E nós, que não somos capacitados a sermos juízes, não temos então responsabilidade alguma sobre as próprias ações e, mesmo, sobre as ações dos outros? O Apóstolo Paulo, na sua Segunda Carta a Timóteo, nos diz que a Palavra de Deus é “útil para ensinar, repreender, corrigir e formar na justiça” (2Tm 3, 16). Feitos profetas pelo Batismo, somos chamados a orientar, corrigir, ajudar a nós mesmos e às pessoas a trilharem o bom caminho. E nossa referência é sempre a Palavra de Deus – portanto, não a nossa própria palavra! De fato, não somos juízes… Mas somos orientadores, segundo a Palavra, a vivermos retamente e, por um testemunho de fidelidade ao Deus da Palavra, tendo por medida de vida o próprio Jesus, animarmos nossos irmãos e irmãs a viverem retamente também eles. Daí também a importância de termos proximidade, intimidade com a Palavra do Senhor!

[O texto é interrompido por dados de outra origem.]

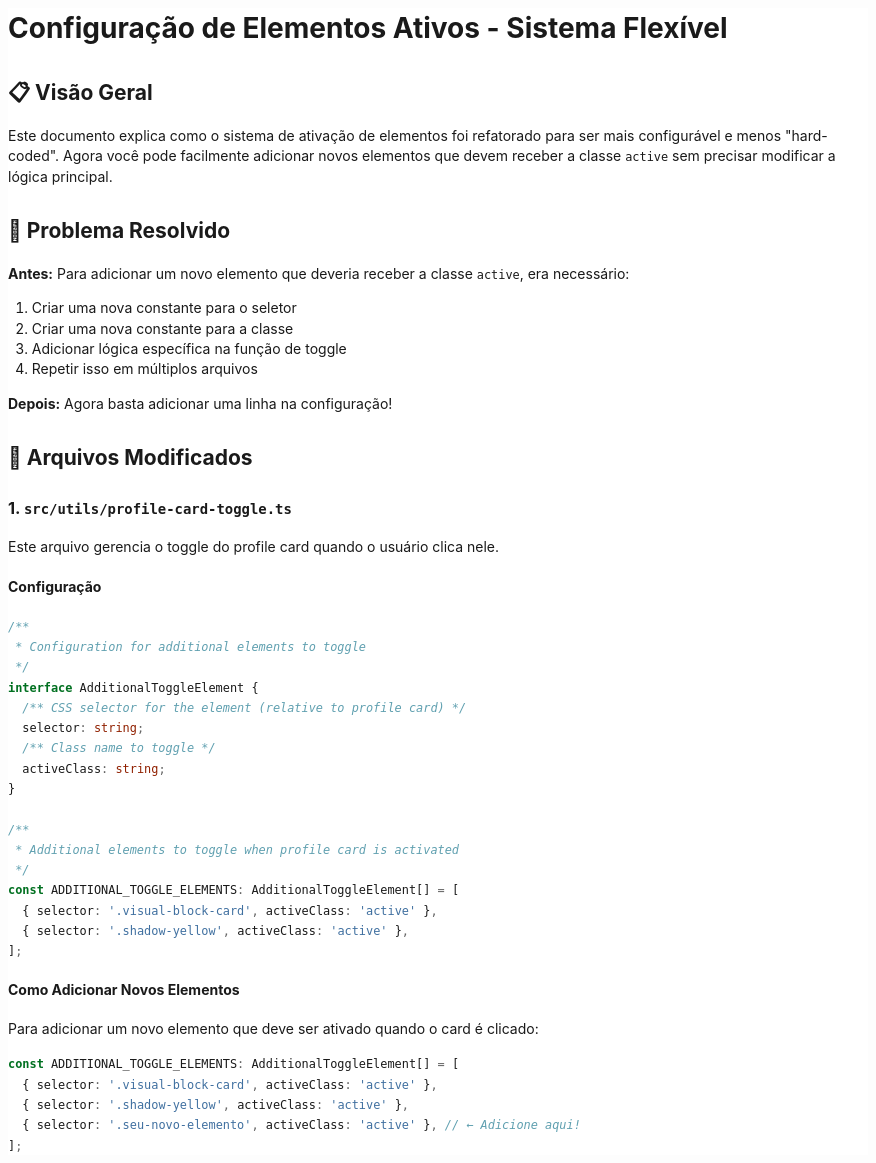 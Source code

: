# Configuração de Elementos Ativos - Sistema Flexível

## 📋 Visão Geral

Este documento explica como o sistema de ativação de elementos foi refatorado para ser mais configurável e menos "hard-coded". Agora você pode facilmente adicionar novos elementos que devem receber a classe `active` sem precisar modificar a lógica principal.

## 🎯 Problema Resolvido

**Antes:** Para adicionar um novo elemento que deveria receber a classe `active`, era necessário:
1. Criar uma nova constante para o seletor
2. Criar uma nova constante para a classe
3. Adicionar lógica específica na função de toggle
4. Repetir isso em múltiplos arquivos

**Depois:** Agora basta adicionar uma linha na configuração!

## 🔧 Arquivos Modificados

### 1. `src/utils/profile-card-toggle.ts`

Este arquivo gerencia o toggle do profile card quando o usuário clica nele.

#### Configuração

```typescript
/**
 * Configuration for additional elements to toggle
 */
interface AdditionalToggleElement {
  /** CSS selector for the element (relative to profile card) */
  selector: string;
  /** Class name to toggle */
  activeClass: string;
}

/**
 * Additional elements to toggle when profile card is activated
 */
const ADDITIONAL_TOGGLE_ELEMENTS: AdditionalToggleElement[] = [
  { selector: '.visual-block-card', activeClass: 'active' },
  { selector: '.shadow-yellow', activeClass: 'active' },
];
```

#### Como Adicionar Novos Elementos

Para adicionar um novo elemento que deve ser ativado quando o card é clicado:

```typescript
const ADDITIONAL_TOGGLE_ELEMENTS: AdditionalToggleElement[] = [
  { selector: '.visual-block-card', activeClass: 'active' },
  { selector: '.shadow-yellow', activeClass: 'active' },
  { selector: '.seu-novo-elemento', activeClass: 'active' }, // ← Adicione aqui!
];
```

Não julgar não é ficar omisso. Não apontar o dedo acusando não nos livra da responsabilidade de apontarmos o dedo indicando a direção, e de estendermos a mão para caminharmos juntos. Na medida da Palavra. Sob o olhar atento do Justo e Misericordioso Juiz, Aquele que “não dorme, nem cochila” (Salmo 120, 4).